Stored dataset items:
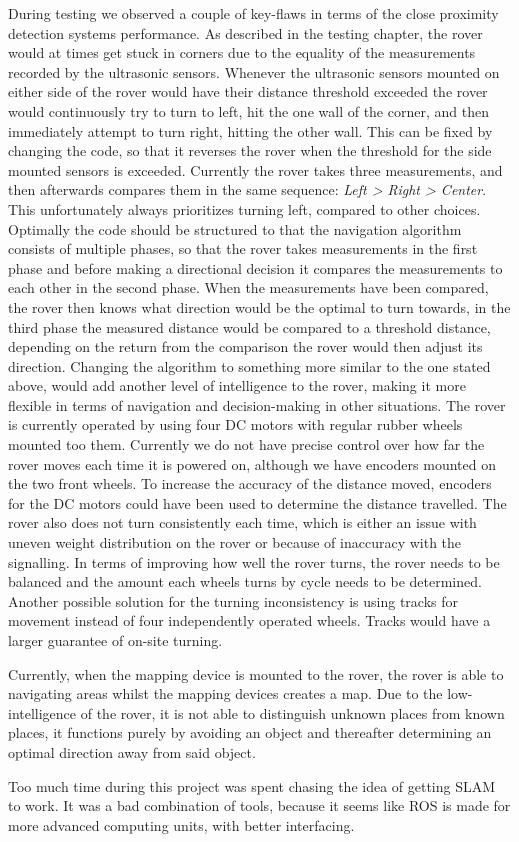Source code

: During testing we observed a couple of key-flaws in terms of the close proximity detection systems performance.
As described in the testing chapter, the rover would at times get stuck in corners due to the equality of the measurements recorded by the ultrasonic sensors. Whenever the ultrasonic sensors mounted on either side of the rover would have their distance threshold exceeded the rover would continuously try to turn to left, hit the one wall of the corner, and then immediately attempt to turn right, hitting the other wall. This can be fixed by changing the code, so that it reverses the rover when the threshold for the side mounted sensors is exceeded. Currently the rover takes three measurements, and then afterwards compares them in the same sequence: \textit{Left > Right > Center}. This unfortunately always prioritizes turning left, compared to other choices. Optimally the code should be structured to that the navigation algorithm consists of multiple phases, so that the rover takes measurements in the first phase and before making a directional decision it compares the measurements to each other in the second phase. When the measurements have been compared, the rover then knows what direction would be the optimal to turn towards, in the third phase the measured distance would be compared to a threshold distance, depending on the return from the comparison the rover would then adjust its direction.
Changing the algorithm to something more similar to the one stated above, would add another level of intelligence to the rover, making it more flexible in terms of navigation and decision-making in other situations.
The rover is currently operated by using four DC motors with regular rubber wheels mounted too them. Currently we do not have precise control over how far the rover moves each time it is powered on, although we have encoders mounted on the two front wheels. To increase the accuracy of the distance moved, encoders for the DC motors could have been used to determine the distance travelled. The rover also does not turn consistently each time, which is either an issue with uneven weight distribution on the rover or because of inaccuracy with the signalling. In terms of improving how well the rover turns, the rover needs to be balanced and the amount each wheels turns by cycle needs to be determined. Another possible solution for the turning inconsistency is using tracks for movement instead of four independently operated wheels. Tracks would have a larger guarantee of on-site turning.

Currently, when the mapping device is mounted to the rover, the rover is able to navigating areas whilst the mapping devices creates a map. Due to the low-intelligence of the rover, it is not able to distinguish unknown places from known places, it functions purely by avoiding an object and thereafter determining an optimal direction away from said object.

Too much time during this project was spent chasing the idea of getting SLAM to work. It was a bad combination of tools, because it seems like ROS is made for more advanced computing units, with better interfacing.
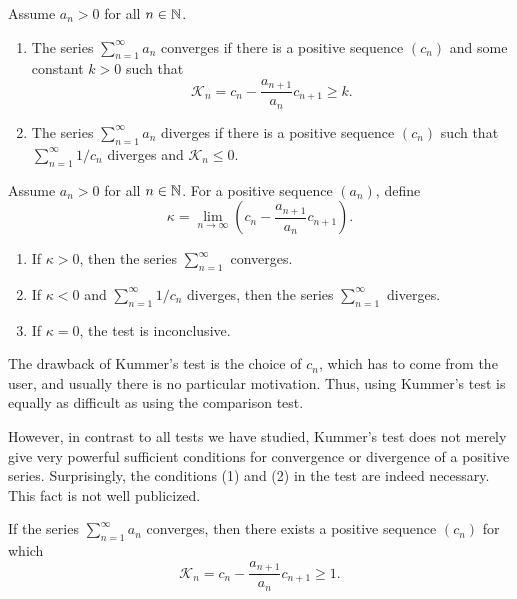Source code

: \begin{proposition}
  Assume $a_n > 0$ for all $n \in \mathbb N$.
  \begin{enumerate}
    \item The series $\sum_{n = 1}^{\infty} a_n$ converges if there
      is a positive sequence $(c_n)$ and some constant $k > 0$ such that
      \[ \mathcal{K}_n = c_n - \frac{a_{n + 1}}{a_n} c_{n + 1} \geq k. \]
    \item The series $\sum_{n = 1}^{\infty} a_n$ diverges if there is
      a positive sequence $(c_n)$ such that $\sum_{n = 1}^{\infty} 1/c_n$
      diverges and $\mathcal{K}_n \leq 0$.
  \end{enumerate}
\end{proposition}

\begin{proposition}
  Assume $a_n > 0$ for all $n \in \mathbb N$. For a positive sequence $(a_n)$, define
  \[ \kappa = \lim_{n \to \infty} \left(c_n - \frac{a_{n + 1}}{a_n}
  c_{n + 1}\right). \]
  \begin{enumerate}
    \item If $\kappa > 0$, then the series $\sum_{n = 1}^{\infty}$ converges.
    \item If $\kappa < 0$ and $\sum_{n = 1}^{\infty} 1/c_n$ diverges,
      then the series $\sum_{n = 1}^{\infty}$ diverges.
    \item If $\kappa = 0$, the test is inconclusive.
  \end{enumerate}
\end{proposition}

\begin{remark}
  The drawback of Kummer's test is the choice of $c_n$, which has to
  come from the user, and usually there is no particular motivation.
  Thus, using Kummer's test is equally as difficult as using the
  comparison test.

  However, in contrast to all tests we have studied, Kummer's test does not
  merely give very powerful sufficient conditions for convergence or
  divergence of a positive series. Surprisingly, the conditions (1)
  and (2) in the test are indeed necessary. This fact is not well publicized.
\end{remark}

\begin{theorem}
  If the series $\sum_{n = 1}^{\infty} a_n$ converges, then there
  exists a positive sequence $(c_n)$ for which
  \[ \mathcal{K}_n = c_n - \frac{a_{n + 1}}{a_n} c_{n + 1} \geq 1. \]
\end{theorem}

==

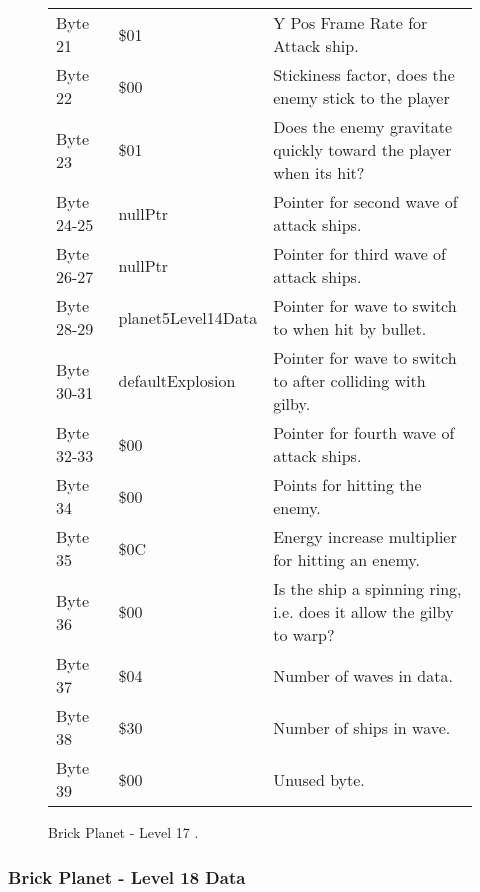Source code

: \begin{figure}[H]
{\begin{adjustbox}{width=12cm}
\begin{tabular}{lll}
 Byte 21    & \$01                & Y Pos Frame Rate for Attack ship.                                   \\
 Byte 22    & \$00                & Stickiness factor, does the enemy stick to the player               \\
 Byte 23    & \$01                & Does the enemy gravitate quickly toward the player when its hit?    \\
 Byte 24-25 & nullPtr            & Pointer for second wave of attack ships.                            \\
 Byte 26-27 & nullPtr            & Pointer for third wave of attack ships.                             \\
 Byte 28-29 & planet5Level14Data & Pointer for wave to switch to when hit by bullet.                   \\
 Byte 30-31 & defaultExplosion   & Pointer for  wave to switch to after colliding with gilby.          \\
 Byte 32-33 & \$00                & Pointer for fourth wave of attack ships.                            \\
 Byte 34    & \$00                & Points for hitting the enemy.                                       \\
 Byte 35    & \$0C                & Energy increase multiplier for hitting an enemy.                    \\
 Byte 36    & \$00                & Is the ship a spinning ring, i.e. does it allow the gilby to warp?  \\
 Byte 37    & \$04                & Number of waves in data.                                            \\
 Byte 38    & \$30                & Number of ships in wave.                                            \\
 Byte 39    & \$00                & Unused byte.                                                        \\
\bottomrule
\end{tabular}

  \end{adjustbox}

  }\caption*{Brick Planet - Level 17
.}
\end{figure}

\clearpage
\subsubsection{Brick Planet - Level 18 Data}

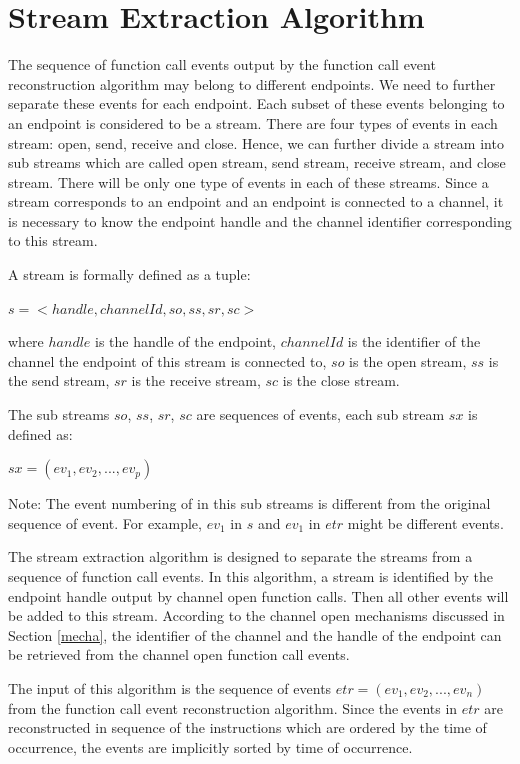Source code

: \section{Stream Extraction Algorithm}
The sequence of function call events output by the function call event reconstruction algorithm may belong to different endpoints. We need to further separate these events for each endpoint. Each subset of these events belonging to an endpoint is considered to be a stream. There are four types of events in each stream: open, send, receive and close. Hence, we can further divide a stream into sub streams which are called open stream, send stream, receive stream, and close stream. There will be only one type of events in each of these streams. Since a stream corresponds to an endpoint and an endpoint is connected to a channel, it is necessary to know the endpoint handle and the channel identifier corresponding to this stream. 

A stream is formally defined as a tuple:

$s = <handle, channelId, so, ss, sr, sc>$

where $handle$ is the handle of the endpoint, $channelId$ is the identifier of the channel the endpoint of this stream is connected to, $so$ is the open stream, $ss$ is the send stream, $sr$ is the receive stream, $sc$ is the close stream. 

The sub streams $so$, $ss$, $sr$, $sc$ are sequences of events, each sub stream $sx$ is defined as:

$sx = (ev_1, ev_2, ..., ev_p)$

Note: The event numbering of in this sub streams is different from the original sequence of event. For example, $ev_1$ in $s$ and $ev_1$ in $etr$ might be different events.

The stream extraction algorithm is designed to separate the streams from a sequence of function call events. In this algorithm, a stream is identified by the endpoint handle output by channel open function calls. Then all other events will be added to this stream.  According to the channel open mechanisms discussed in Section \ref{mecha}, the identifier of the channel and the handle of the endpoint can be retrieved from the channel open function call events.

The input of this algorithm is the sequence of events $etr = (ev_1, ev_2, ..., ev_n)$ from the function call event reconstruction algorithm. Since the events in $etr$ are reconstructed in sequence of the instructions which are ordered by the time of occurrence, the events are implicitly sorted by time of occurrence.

---

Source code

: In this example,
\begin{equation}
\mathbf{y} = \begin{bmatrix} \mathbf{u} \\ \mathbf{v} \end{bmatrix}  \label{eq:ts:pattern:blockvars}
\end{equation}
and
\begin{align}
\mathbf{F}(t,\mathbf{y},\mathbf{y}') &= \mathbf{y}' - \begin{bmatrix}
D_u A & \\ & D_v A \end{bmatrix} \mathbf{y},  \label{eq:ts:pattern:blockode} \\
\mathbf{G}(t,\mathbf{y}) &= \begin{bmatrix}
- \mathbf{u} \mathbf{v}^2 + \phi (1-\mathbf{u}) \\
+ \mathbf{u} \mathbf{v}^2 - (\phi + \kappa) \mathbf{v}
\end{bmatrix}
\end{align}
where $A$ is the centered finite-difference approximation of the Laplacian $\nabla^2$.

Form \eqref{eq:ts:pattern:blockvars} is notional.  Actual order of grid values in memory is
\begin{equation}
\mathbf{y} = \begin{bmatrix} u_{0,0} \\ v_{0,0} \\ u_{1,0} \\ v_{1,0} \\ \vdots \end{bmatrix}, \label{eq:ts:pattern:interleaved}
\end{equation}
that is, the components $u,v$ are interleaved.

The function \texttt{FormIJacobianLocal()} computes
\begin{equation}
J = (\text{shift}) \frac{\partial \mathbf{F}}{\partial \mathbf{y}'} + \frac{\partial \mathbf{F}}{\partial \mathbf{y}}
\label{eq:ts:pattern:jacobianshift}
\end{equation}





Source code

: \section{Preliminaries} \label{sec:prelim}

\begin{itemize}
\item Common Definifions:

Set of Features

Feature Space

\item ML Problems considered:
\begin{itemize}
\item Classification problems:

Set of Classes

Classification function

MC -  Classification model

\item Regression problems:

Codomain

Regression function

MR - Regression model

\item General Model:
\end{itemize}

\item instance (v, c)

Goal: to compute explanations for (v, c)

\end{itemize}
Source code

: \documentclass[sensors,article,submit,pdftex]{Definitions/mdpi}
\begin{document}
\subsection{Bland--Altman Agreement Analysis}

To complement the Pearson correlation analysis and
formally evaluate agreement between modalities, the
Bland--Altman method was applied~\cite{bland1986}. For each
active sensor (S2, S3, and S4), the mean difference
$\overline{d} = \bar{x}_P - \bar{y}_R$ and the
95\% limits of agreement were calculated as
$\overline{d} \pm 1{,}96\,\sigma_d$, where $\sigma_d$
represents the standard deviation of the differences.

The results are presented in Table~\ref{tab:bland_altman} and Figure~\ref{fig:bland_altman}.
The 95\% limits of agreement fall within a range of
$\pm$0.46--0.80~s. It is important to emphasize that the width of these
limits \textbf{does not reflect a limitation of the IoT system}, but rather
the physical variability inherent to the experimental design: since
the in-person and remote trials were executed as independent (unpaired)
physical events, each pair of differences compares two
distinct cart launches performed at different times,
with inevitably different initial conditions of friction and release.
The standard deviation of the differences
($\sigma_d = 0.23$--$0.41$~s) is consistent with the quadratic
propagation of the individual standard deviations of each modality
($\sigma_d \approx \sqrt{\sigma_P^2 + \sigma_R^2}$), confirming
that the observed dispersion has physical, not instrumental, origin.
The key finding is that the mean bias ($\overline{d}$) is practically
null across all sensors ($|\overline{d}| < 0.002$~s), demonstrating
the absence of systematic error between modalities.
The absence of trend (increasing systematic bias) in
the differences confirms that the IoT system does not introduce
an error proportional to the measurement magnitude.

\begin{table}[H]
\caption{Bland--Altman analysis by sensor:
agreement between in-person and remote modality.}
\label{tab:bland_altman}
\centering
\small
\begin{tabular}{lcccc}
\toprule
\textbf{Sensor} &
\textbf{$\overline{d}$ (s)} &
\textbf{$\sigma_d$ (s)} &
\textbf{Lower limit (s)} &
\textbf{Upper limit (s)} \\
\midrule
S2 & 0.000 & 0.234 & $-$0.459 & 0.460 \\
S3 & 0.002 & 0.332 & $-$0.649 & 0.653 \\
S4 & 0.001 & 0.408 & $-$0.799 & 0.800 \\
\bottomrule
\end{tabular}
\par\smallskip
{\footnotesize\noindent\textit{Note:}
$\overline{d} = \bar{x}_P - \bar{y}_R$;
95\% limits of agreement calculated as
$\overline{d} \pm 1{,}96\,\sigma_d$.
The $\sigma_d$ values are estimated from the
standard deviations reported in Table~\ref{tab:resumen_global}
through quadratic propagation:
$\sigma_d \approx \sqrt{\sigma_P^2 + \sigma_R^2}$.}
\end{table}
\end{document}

Directions for this task:
Check each line of the entries above for the string "deviations", and return those that contain it.

Reply to the task:
propagation of the individual standard deviations of each modality
standard deviations reported in Table~\ref{tab:resumen_global}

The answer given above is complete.